Branded Food & Beverage Service Chains Association

Proposed new packaging rules should take into account the context-specific needs of the foodservice sector

Serving Europe Viewpoint on the review of the Packaging & Packaging Waste Regulation:
Proposed new packaging rules should take into account the context-specific needs of the foodservice sector

Serving Europe, the Branded Food and Beverage Service Chains association, welcomes the release of the European Commission’s proposal for a Packaging & Packaging Waste Regulation.

Serving Europe fully supports and aligns with the objectives of the proposal to transition to a safe and sustainable new balance between sensible single use and responsible reuse in serving food and drinks to European consumers and will work towards that goal. Our sector is at the forefront of innovation and investment, with many of our members having launched trials of reusable packaging systems in their restaurants.

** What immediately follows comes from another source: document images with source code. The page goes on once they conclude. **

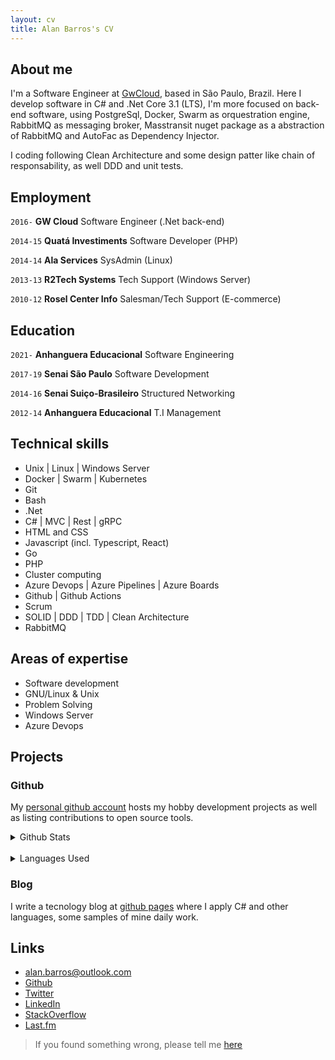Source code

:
 ```yaml
---
layout: cv
title: Alan Barros's CV
---
```


## About me

I'm a Software Engineer at [GwCloud](http://www.globalweb.cloud/), based in São Paulo, Brazil. Here I develop software in C# and .Net Core 3.1 (LTS), I'm more focused on back-end software, using PostgreSql, Docker, Swarm as orquestration engine, RabbitMQ as messaging broker, Masstransit nuget package as a abstraction of RabbitMQ and AutoFac as Dependency Injector.

I coding following Clean Architecture and some design patter like chain of responsability, as well DDD and unit tests. 

## Employment

`2016-` 
__GW Cloud__ Software Engineer (.Net back-end)

`2014-15`
__Quatá Investiments__ Software Developer (PHP)

`2014-14`
__Ala Services__ SysAdmin (Linux)

`2013-13`
__R2Tech Systems__ Tech Support (Windows Server)

`2010-12`
__Rosel Center Info__ Salesman/Tech Support (E-commerce)

## Education

`2021-`
__Anhanguera Educacional__ Software Engineering

`2017-19`
__Senai São Paulo__ Software Development

`2014-16`
__Senai Suiço-Brasileiro__ Structured Networking

`2012-14`
__Anhanguera Educacional__ T.I Management

## Technical skills

* Unix | Linux | Windows Server
* Docker | Swarm | Kubernetes
* Git
* Bash
* .Net
* C# | MVC | Rest | gRPC
* HTML and CSS
* Javascript (incl. Typescript, React)
* Go
* PHP
* Cluster computing
* Azure Devops | Azure Pipelines | Azure Boards
* Github | Github Actions
* Scrum
* SOLID | DDD | TDD | Clean Architecture
* RabbitMQ

## Areas of expertise

* Software development
* GNU/Linux & Unix
* Problem Solving
* Windows Server
* Azure Devops

## Projects

### Github 
<!--[![Visitors](https://visitor-badge.glitch.me/badge?page_id=github/alanbarros)](https://github.com/alanbarros)-->

My [personal github account](https://github.com/alanbarros) hosts my hobby development projects as well as listing contributions to open source tools.

<details>
  <summary><i class="fa fa-bar-chart"></i> Github Stats</summary>
  <img src="https://github-readme-stats.vercel.app/api?username=alanbarros&&show_icons=true&title_color=222222&icon_color=03A87C&text_color=333333&bg_color=ffffff">
</details>
<br/>

<details>
  <summary><i class="fa fa-pie-chart"></i> Languages Used</summary>
  <img src="https://github-readme-stats.vercel.app/api/top-langs/?username=alanbarros&layout=compact&bg_color=ffffff&text_color=333333">
</details>

### Blog

I write a tecnology blog at [github pages](http://alanbarros.github.io/blog) where I apply C# and other languages, some samples of mine daily work.

## Links

<!-- fa are fontawesome, ai are academicons -->
* <i class="fa fa-envelope"></i> <a href="mailto:alan.barros@outlook.com">alan.barros@outlook.com</a><br />
* <i class="fa fa-github"></i> <a href="http://github.com/alanbarros">Github</a><br />
* <i class="fa fa-twitter"></i> <a href="http://twitter.com/alanpbarros">Twitter</a><br />
* <i class="fa fa-linkedin"></i> <a href="https://www.linkedin.com/in/alanpbarros/">LinkedIn</a>
* <i class="fa fa-stack-overflow"></i> <a href="https://pt.stackoverflow.com/users/129278/alan-barros">StackOverflow</a>
* <i class="fa fa-lastfm"></i> <a href="https://www.last.fm/user/alanpbarros">Last.fm</a>

> If you found something wrong, please tell me [here](https://github.com/alanbarros/alanzola/issues)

However, in its current form, the proposal is not fit for purpose and will introduce measures that could have long lasting consequences on the foodservice sector:

  • The way that specific obligations are formulated for packaging to be “recycled at scale” by 2035 would result in practice in a de facto ban on takeaway food and drinks by 2035. While the proposed criteria may be feasible for most classical grocery packaging, the target of at least 75% of the EU population having access to collection, sorting and recycling – for both reusable and single use foodservice packaging – by 2035 cannot realistically be achieved (from a virtually “zero” start point). According to the PPWR proposal, all foodservice packaging would thus be banned by default and the majority of foodservice operators would no longer be in a position to offer safe, hygienic takeaway foodservice.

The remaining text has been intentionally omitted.